Common causes: - A port is already in use. Headscale listens on 127.0.0.1:8090 (HTTP), 127.0.0.1:9099 (metrics), and 127.0.0.1:50443 (gRPC). Check for conflicts with: sudo ss -tlnp | grep ':8090\|:9099\|:50443' If a port is taken, edit the relevant variable in scripts/install-headscale.sh and update /etc/headscale/config.yaml and /etc/nginx/sites-available/headscale to match. - The config key ip_prefixes is invalid in Headscale v0.23+. The correct key is prefixes with v4, v6, and allocation subkeys (the install script handles this automatically for new installs). - server_url cannot be part of base_domain: the base_domain in config.yaml must not overlap with the server_url hostname. For example, if server_url is https://headscale.perdrizet.org, do not set base_domain: perdrizet.org. Use a distinct subdomain like ts.perdrizet.org.

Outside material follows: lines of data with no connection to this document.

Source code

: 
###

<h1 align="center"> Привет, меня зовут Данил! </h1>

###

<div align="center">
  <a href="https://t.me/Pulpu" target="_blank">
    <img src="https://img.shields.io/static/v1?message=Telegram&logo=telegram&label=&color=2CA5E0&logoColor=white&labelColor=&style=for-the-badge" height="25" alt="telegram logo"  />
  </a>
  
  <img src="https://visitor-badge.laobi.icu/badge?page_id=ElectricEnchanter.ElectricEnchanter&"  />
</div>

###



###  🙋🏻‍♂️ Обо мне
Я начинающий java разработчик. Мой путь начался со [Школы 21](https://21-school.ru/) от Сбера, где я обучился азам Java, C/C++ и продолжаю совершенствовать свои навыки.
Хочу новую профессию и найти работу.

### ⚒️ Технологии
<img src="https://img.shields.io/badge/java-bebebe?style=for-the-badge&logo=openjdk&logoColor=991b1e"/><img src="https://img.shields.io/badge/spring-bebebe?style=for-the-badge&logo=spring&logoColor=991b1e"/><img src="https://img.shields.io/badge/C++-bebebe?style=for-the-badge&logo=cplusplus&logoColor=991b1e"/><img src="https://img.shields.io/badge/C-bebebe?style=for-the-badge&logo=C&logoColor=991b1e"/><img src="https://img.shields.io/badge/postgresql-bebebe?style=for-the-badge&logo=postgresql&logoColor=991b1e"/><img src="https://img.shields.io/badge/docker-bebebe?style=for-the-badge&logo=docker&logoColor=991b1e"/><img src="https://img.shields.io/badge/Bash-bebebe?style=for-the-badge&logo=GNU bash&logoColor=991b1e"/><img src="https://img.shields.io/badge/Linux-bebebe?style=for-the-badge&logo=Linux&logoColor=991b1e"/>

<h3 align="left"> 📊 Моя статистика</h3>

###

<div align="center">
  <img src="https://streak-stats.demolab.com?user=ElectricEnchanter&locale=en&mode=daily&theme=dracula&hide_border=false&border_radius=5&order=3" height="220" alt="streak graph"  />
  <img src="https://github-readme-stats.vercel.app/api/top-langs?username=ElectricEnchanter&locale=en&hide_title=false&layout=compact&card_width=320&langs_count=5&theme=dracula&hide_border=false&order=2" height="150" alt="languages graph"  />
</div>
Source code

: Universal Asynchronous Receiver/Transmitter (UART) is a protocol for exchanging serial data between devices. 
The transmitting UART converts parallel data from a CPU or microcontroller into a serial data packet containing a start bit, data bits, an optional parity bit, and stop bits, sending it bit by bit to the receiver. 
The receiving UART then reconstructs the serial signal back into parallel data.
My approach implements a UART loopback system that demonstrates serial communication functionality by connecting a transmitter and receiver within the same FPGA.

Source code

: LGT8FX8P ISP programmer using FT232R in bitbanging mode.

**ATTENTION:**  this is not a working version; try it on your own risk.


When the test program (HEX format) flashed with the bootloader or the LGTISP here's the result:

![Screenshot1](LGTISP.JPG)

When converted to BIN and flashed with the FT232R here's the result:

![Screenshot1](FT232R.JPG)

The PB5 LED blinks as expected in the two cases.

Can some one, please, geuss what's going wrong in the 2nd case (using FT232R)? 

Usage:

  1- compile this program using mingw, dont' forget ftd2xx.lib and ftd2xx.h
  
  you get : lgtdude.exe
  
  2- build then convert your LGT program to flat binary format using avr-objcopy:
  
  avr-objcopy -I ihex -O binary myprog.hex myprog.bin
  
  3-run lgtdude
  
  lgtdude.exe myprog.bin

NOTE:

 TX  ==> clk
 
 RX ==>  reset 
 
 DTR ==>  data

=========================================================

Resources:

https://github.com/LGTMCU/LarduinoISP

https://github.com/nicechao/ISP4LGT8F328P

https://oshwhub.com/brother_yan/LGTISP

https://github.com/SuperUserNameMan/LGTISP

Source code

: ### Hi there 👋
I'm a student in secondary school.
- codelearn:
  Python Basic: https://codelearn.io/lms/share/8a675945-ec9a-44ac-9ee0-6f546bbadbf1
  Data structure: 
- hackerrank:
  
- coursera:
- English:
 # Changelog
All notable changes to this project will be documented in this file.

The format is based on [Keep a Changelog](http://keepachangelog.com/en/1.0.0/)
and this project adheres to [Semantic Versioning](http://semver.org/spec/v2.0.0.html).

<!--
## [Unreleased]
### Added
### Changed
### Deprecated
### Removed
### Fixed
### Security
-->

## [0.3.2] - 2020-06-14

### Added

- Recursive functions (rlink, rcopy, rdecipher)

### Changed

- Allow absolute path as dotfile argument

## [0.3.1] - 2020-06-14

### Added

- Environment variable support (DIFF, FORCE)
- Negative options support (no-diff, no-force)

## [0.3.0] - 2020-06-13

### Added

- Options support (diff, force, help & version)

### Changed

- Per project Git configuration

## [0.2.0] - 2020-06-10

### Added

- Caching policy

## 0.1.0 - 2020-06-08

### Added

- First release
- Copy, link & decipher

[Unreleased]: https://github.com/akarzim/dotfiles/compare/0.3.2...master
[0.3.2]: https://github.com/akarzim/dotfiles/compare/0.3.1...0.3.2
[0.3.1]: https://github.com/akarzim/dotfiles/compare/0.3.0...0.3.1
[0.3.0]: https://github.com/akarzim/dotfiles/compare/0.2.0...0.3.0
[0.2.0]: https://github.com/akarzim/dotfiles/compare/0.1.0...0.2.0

nginx returns 502 Bad Gateway for headscale.perdrizet.org

This means nginx is running but cannot reach Headscale on http://127.0.0.1:8090. Check that Headscale is running:

sudo systemctl status headscale
sudo journalctl -u headscale -n 20

Confirm that Headscale is actually bound to port 8090:

sudo ss -tlnp | grep 8090

certbot fails to issue a certificate

Certbot uses the HTTP-01 challenge, which requires nginx to be running and port 80 to be reachable from the internet. Common causes: - The DNS A record has not propagated yet. Re-check with dig headscale.perdrizet.org A +short. - Port 80 is blocked by the firewall. Verify with sudo ufw status. - Another nginx config is capturing port 80 traffic before the ACME challenge path. Check /etc/nginx/sites-enabled/ for conflicting server blocks.

After resolving the cause, re-run certbot manually:

sudo certbot certonly --nginx -d headscale.perdrizet.org

Then reload nginx:

sudo systemctl reload nginx

The TLS certificate for headscale.perdrizet.org has expired

Certbot installs a renewal timer automatically. Verify it is active:

sudo systemctl status certbot.timer

To renew immediately:

sudo certbot renew
sudo systemctl reload nginx

A device does not appear in headscale nodes list

  • Confirm tailscale up --login-server=... completed without errors on that device.
  • If using interactive registration, check that the node key was approved on the VPS.
  • Check the Headscale logs: journalctl -u headscale -n 50

Exit node is active but curl https://ifconfig.me does not return the VPS IP

  • Verify the exit node routes are enabled: headscale routes list
  • Confirm the client has the exit node set: tailscale status
  • Check that IP forwarding is active on the VPS: sysctl net.ipv4.ip_forward (should return 1).

SSH connection refused over Tailscale IP

  • Verify the SSH daemon is running on the target device: systemctl status sshd
  • Confirm the Tailscale IP is reachable: ping <tailscale-ip>
  • Check that the public key was distributed: cat ~/.ssh/authorized_keys on the target device.